__Problem details__. In the entries below, find every line with the string "value" and copy it.

__Data extract__.
▬▬▬▬▬▬▬▬▬▬
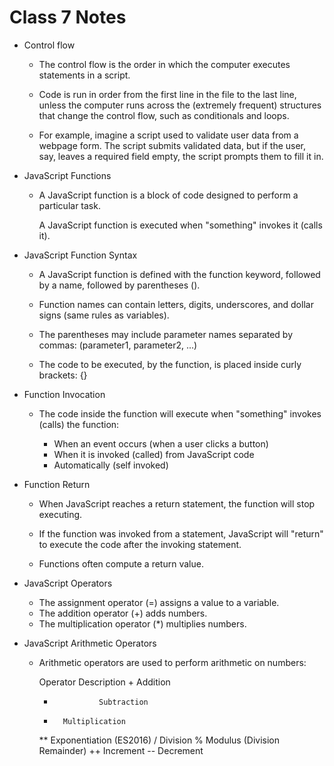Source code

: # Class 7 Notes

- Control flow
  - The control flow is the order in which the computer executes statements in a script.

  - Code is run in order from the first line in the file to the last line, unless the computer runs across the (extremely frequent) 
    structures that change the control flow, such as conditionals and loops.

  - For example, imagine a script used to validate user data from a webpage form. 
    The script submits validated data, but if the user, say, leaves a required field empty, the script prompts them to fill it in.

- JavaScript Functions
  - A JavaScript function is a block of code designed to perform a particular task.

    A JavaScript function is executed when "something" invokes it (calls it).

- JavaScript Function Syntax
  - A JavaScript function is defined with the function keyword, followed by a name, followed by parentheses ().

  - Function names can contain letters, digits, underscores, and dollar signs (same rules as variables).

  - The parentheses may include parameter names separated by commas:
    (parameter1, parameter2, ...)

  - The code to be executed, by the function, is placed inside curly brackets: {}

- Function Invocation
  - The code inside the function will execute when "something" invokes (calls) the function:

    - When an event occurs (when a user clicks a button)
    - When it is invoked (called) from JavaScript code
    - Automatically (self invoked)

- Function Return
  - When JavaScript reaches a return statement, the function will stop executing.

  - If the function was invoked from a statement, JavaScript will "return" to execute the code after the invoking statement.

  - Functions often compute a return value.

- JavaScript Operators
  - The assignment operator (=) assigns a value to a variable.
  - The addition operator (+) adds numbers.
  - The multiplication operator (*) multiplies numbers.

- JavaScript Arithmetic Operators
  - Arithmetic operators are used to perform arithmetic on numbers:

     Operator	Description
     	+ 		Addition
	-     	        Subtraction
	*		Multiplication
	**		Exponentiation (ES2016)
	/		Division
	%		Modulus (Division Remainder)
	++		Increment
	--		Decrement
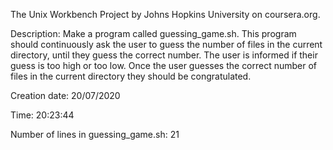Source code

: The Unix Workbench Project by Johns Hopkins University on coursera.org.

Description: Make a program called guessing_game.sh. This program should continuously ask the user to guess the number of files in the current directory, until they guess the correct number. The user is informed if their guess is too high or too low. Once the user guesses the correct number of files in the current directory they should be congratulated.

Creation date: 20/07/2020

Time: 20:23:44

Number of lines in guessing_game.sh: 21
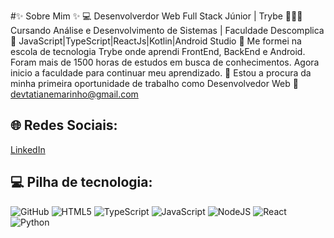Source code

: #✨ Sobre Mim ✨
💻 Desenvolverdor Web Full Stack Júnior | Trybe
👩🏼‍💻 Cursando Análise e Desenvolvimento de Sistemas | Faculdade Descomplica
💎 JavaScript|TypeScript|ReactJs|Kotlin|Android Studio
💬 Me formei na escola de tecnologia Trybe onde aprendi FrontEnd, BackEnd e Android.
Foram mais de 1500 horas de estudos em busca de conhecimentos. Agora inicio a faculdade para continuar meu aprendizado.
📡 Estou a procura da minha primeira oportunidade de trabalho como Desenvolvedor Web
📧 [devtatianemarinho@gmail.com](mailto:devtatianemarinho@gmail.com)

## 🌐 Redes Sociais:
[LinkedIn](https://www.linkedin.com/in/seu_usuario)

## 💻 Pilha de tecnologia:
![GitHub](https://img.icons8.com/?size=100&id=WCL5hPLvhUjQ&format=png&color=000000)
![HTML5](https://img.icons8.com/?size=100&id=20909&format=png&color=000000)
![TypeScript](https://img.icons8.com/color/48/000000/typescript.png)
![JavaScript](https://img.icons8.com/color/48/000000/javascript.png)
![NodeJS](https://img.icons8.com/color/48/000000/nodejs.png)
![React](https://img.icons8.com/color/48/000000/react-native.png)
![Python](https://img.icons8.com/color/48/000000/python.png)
▬▬▬▬▬▬▬▬▬▬
__Answer space__.
  - Functions often compute a return value.
  - The assignment operator (=) assigns a value to a variable.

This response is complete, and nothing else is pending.